21441 – vrijdag

Genesis 40

Jozef de dromenduider.

In de gevangenis ontmoet Jozef de opperschenker en de opperbakker van de farao omdat beiden zich schuldig zouden hebben gemaakt aan een vergrijp. Jozef wordt gevraagd hen tijdens het verblijf in de gevangenis te bedienen.

Nadat ze al een tijd in de gevangenis zitten vertellen ze op een ochtend dat ze allebei een droom hebben gehad. Niemand kan uitleggen wat deze dromen te betekenen hebben maar Jozef vraagt hen of hij het mag proberen.

Allereerst is de beurt aan de opperschenker. Die had gedroomd over een wijnstok met drie ranken die in volle bloei stonden. In zijn droom plukte de opperschenker rijpe druiven en maakte er wijn van die hij aan zijn heer, de farao schonk.
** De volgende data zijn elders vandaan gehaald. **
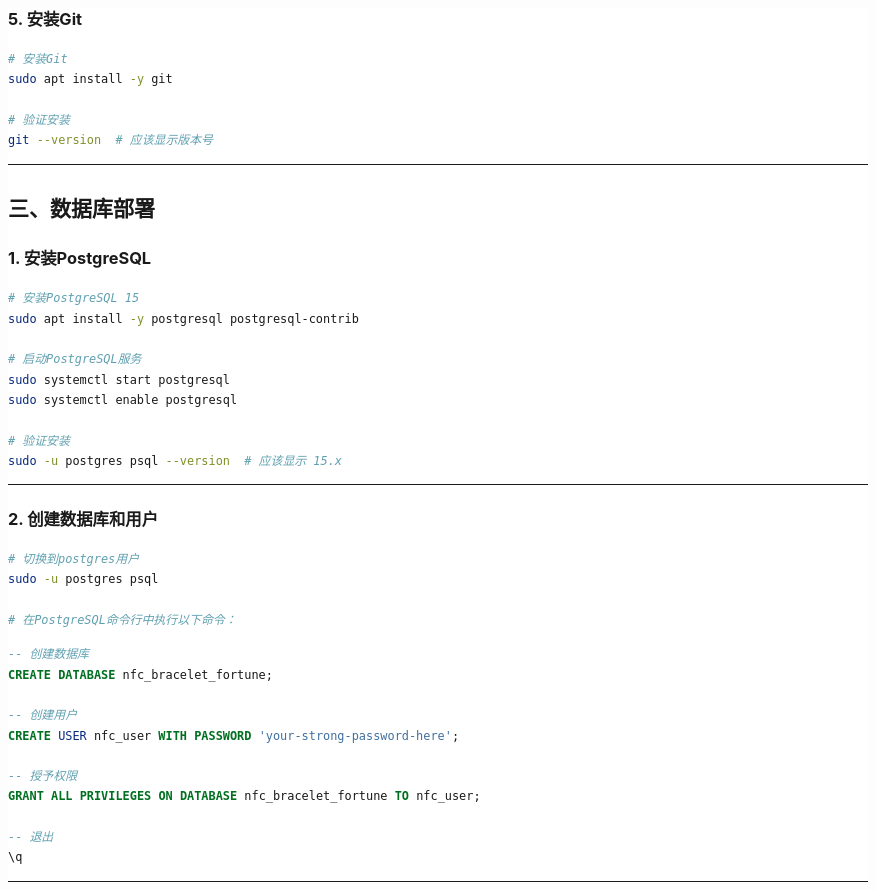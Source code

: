 
### 5. 安装Git

```bash
# 安装Git
sudo apt install -y git

# 验证安装
git --version  # 应该显示版本号
```

---

## 三、数据库部署

### 1. 安装PostgreSQL

```bash
# 安装PostgreSQL 15
sudo apt install -y postgresql postgresql-contrib

# 启动PostgreSQL服务
sudo systemctl start postgresql
sudo systemctl enable postgresql

# 验证安装
sudo -u postgres psql --version  # 应该显示 15.x
```

---

### 2. 创建数据库和用户

```bash
# 切换到postgres用户
sudo -u postgres psql

# 在PostgreSQL命令行中执行以下命令：
```

```sql
-- 创建数据库
CREATE DATABASE nfc_bracelet_fortune;

-- 创建用户
CREATE USER nfc_user WITH PASSWORD 'your-strong-password-here';

-- 授予权限
GRANT ALL PRIVILEGES ON DATABASE nfc_bracelet_fortune TO nfc_user;

-- 退出
\q
```

---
Volgens Jozef zou de farao over drie dagen gratie verlenen aan de opperschenker en zou deze weer in ere hersteld worden. Jozef vroeg de opperschenker om goed woordje bij de farao te doen wanneer deze vrij zou komen.

Toen was het de beurt aan de opperbakker. In zijn droom droeg hij drie manden met wit brood, bestemd voor de farao. Maar er pikten voortdurend vogels aan het brood. Jozef gaf aan dat in dit geval de farao over drie dagen zou besluiten om de opperbakker te laten onthoofden om hem vervolgens op te hangen waar de vogels aan zijn vlees zouden pikken.

Drie dagen later bleken de voorspellingen van Jozef uit te komen. De opperschenker kreeg zijn vrijheid en oude functie terug, terwijl de opperbakker werd veroordeeld tot de dood. De opperschenker vergat echter een goed woordje voor Jozef te doen.

Omdat ik tijdens de studie Algemene cultuurwetenschappen regelmatig merk dat enige bijbelkennis wel handig is, ben ik maar weer eens met dit ‘boek der boeken’ begonnen.